13:34 adrianschmutzler: I will push that forward to the Mikrotik people anyway, as they seem to be the most affected at the moment. Maybe they have time to play around with idea going into that direction
13:34 adrianschmutzler: "Mikrotik people" -> contributors working with Mikrotik devices, not the vendor of course
13:37 jow: I could imagine that adding mtd-rw by defualt and adding some kind of sysctl to trigger it would be good enough
13:37 adrianschmutzler: together with Tomasz on the Redboot front there should be enough people interested
13:37 adrianschmutzler: hmm, I really have to think about that
13:37 jow: that sysctl could then be toggled by "mtd unlock" which never actually worked for me when I needed it
13:38 jow: or some other equivalent commend to not break existing "mtd unlock" users
13:38 jow: *command
13:38 adrianschmutzler: I fear this may end up in a lot of scripts then, where people will use it to take shortcuts ...
13:39 adrianschmutzler: but if it solves the problem, we should consider it
13:40 adrianschmutzler: because maintaining these patches won't become easier
13:41 jow: I agree
14:12 rmilecki: adrianschmutzler: jow: omg, that parial erase size crap again?
14:13 jow: rmilecki: we've been discussing its original intnetion and possible, non-invasive alternatives
14:14 jow: rmilecki: current working idea is to ship some kind of mtd unlock mechanism and handling the overlapping write/erase things in userspace
14:15 jow: rmilecki: (Link: https://github.com/jclehner/mtd-rw)https://github.com/jclehner/mtd-rw plus some clever scripting should already achive that
14:15 adrianschmutzler: rmilecki: the problem is that this partial erase stuff is needed for the redboot devices and all of the mikrotik ones as well (which currently all have "broken" sysupgrade)
14:16 rmilecki: the problem is it exists in a current form
14:16 rmilecki: afair it enables those partial wries for all ops, without checking if access is aligned or not
14:18 rmilecki: adrianschmutzler: i see jow posted few improvement ideas, do you want to implement them? if so, as part of submitted patch? or on top of that (later)?
14:21 adrianschmutzler: rmilecki: most of jow's improvement were about style. however, in (Link: https://git.kernel.org/pub/scm/linux/kernel/git/stable/linux.git/commit/?id=46b5889cc2c54bac7d7e727a44d28a298df23cef)https://git.kernel.org/pub/scm/linux/kernel/git/stable/linux.git/commit/?id=46b5889cc2c54bac7d7e727a44d28a298df23cef kernel changes partition handling anyway
14:21 rmilecki: oh, that one is a hure change
14:21 adrianschmutzler: so, I don't think it's worth to care too much about style when we have to do a different implementation for next stable kernel anyway.
14:21 rmilecki: it's in some recent kernel though, right?
14:21 adrianschmutzler: and the existing patch is tested and known to be working on the affected devices
14:22 rmilecki: adrianschmutzler: ok, i agree, let's just make it work
14:22 adrianschmutzler: haven't checked explicitly, but somewhere after 5.4 of course
Thibaut Sept. 19, 2020, 11:46 a.m. UTC | #4
Hi,

Thanks for the summary.

I’m however under the impression that two distinct things are being confused here: partial erase and 4K_LIMIT.

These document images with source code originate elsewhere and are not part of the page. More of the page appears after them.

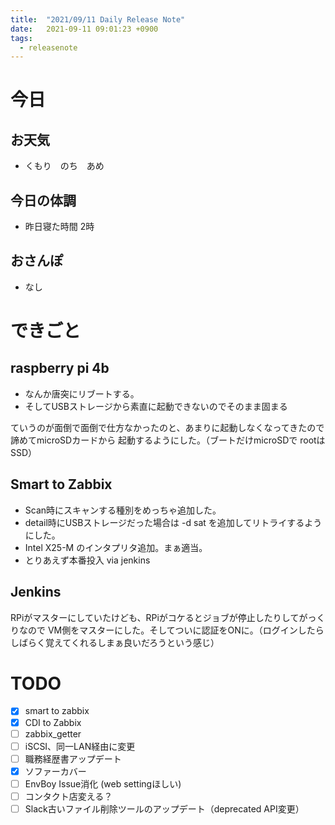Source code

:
 ```yaml
---
title:  "2021/09/11 Daily Release Note"
date:   2021-09-11 09:01:23 +0900
tags:
  - releasenote
---
```

# 今日

## お天気

* くもり　のち　あめ

## 今日の体調

* 昨日寝た時間 2時

## おさんぽ

* なし

# できごと

## raspberry pi 4b

* なんか唐突にリブートする。
* そしてUSBストレージから素直に起動できないのでそのまま固まる

ていうのが面倒で面倒で仕方なかったのと、あまりに起動しなくなってきたので諦めてmicroSDカードから
起動するようにした。（ブートだけmicroSDで rootはSSD）

## Smart to Zabbix

* Scan時にスキャンする種別をめっちゃ追加した。
* detail時にUSBストレージだった場合は -d sat を追加してリトライするようにした。
* Intel X25-M のインタプリタ追加。まぁ適当。
* とりあえず本番投入 via jenkins

## Jenkins

RPiがマスターにしていたけども、RPiがコケるとジョブが停止したりしてがっくりなので
VM側をマスターにした。そしてついに認証をONに。（ログインしたらしばらく覚えてくれるしまぁ良いだろうという感じ）

# TODO 

- [x] smart to zabbix
- [x] CDI to Zabbix
- [ ] zabbix_getter
- [ ] iSCSI、同一LAN経由に変更
- [ ] 職務経歴書アップデート
- [x] ソファーカバー
- [ ] EnvBoy Issue消化 (web settingほしい)
- [ ] コンタクト店変える？
- [ ] Slack古いファイル削除ツールのアップデート（deprecated API変更）
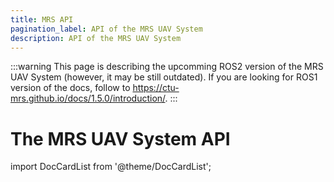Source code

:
 ```yaml
---
title: MRS API
pagination_label: API of the MRS UAV System
description: API of the MRS UAV System
---
```


:::warning
This page is describing the upcomming ROS2 version of the MRS UAV System (however, it may be still outdated). If you are looking for ROS1 version of the docs, follow to https://ctu-mrs.github.io/docs/1.5.0/introduction/.
:::

# The MRS UAV System API

import DocCardList from '@theme/DocCardList';

<DocCardList />
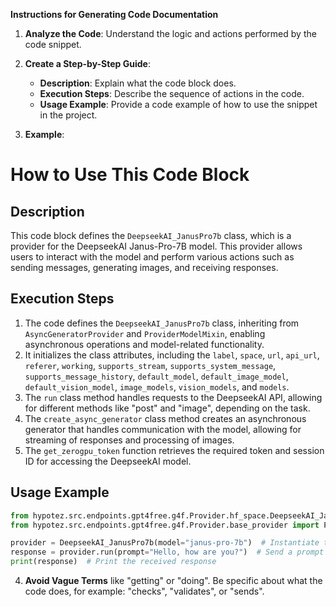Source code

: **Instructions for Generating Code Documentation**

1. **Analyze the Code**: Understand the logic and actions performed by the code snippet.

2. **Create a Step-by-Step Guide**:
    - **Description**: Explain what the code block does.
    - **Execution Steps**: Describe the sequence of actions in the code.
    - **Usage Example**: Provide a code example of how to use the snippet in the project.

3. **Example**:

How to Use This Code Block
=========================================================================================

Description
-------------------------
This code block defines the `DeepseekAI_JanusPro7b` class, which is a provider for the DeepseekAI Janus-Pro-7B model. This provider allows users to interact with the model and perform various actions such as sending messages, generating images, and receiving responses. 

Execution Steps
-------------------------
1. The code defines the `DeepseekAI_JanusPro7b` class, inheriting from `AsyncGeneratorProvider` and `ProviderModelMixin`, enabling asynchronous operations and model-related functionality.
2. It initializes the class attributes, including the `label`, `space`, `url`, `api_url`, `referer`, `working`, `supports_stream`, `supports_system_message`, `supports_message_history`, `default_model`, `default_image_model`, `default_vision_model`, `image_models`, `vision_models`, and `models`.
3. The `run` class method handles requests to the DeepseekAI API, allowing for different methods like "post" and "image", depending on the task.
4. The `create_async_generator` class method creates an asynchronous generator that handles communication with the model, allowing for streaming of responses and processing of images.
5. The `get_zerogpu_token` function retrieves the required token and session ID for accessing the DeepseekAI model.

Usage Example
-------------------------

```python
from hypotez.src.endpoints.gpt4free.g4f.Provider.hf_space.DeepseekAI_JanusPro7b import DeepseekAI_JanusPro7b
from hypotez.src.endpoints.gpt4free.g4f.Provider.base_provider import ProviderModelMixin

provider = DeepseekAI_JanusPro7b(model="janus-pro-7b")  # Instantiate the provider with the desired model
response = provider.run(prompt="Hello, how are you?")  # Send a prompt to the model
print(response)  # Print the received response

```

4. **Avoid Vague Terms** like "getting" or "doing". Be specific about what the code does, for example: "checks", "validates", or "sends".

Specifically, prior to the recent (4.17) changes in the mtd subsystem, Mikrotik devices made use of two separate hacks:

1) the ability to set different EB sizes (e.g. 64K or 4K) for different mtd partitions (which AIUI https://lists.infradead.org/pipermail/linux-mtd/2020-August/081636.html is trying to bring back to life)
2) the ability to perform partial erases when e.g. a small (4KB) partition with 4K EB was overlapping the boundary of an adjacent 64K EB

As far as MikroTik devices are concerned, the only reason we need 1) & 2) above is to be able to edit the bootloader configuration which is stored in “soft_config”, a 4K partition (registered with 4K EB) that is typically adjacent to a larger, read-only, bootloader (using 64K EB).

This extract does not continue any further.